Stakeholder pensions were designed by the Government to be transparent and low charging, with only one charge of upto 1% of the fund value each year. Because of the low charges, that also means very low commission for advisers, hence one of the reasons for very low take-up. The Government is said to be considering doubling the price cap to 2% but the Consumers Association have undertaken research that has revealed an even bigger take-up flop. According to the Consumers Association 72% of consumers would choose to invest elsewhere if the cap was doubled to 2%.
Our View:
Whilst we believe the general work of the Consumers Association is beneficial, we do not place any weight on the figures that have emerged.
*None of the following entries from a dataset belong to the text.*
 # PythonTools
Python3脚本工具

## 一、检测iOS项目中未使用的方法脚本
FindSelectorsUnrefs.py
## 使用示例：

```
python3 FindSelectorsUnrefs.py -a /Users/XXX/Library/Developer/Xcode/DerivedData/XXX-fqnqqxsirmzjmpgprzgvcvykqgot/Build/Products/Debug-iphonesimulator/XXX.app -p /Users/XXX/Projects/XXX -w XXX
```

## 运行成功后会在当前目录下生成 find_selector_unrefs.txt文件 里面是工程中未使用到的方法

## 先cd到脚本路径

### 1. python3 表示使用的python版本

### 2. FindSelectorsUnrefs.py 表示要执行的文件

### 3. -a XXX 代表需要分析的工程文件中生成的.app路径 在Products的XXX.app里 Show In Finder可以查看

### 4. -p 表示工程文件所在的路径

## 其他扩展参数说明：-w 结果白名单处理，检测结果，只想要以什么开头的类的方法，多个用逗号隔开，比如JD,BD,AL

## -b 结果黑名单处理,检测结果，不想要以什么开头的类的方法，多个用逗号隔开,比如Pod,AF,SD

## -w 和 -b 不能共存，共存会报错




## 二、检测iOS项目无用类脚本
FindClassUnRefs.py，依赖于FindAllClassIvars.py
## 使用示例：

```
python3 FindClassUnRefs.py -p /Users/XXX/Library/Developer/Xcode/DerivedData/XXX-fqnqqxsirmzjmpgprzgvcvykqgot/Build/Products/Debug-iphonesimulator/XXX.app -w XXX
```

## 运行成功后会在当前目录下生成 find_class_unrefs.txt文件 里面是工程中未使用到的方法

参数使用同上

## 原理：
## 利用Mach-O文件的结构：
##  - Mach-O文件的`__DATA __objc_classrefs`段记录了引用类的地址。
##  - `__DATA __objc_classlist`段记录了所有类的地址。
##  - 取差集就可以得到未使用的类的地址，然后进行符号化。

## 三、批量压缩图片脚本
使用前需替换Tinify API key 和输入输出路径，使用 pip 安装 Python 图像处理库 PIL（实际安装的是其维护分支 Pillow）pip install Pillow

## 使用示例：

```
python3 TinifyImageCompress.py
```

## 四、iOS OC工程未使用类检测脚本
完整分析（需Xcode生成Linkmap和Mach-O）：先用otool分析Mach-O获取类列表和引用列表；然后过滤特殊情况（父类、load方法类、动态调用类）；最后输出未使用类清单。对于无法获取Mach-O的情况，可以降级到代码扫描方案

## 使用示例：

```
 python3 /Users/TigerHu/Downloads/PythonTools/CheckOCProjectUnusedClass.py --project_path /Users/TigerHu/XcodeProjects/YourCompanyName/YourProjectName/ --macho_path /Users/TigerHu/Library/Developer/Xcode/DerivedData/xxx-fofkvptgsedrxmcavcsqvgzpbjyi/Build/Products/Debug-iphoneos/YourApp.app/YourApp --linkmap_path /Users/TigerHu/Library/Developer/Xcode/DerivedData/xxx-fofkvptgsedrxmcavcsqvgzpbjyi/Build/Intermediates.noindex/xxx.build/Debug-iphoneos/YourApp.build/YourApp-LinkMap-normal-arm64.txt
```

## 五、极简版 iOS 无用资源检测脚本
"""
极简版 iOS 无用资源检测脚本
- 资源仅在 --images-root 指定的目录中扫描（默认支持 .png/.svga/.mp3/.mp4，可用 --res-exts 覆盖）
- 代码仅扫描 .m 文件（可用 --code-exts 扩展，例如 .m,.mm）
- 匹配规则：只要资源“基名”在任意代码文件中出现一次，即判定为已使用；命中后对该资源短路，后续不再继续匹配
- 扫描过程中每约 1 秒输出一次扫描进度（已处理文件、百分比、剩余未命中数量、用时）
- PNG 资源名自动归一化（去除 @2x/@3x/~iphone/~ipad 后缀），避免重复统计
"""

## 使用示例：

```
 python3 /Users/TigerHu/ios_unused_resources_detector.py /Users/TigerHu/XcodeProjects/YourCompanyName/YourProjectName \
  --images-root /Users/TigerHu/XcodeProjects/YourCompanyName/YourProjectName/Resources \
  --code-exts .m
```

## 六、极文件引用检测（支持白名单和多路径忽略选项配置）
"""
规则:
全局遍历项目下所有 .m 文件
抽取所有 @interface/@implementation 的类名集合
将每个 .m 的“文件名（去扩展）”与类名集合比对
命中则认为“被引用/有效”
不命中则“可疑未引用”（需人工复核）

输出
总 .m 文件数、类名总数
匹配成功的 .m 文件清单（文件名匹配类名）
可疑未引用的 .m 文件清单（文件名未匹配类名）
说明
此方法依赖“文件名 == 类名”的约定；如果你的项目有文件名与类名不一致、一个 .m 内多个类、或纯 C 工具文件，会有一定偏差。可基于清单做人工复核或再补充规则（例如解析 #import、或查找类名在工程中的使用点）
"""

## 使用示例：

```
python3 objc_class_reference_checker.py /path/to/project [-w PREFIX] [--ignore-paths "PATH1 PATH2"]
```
Many consumers have no idea what a Stakeholder pension is, regardless of how much it costs. If consumers actually understood the tax benefits and Stakeholder pensions as an integral part of their overall financial planning, the figures would be very different. Many advisers work on commission only and do not offer fee-based advice. This is where Stakeholder Pensions will lose out to other, higher commission paying (and also higher charging) pensions. We believe this will happen, even if the cap is raised to 2%. Whilst everything will soon change in terms of offering fee-based advice, if an adviser wants to call themselves 'independent', this does not help consumers get a good deal now. We believe that consumers should have a choice and decide whether to work on a commission or fee basis, or even a mixture of both. We offer all of these options to clients.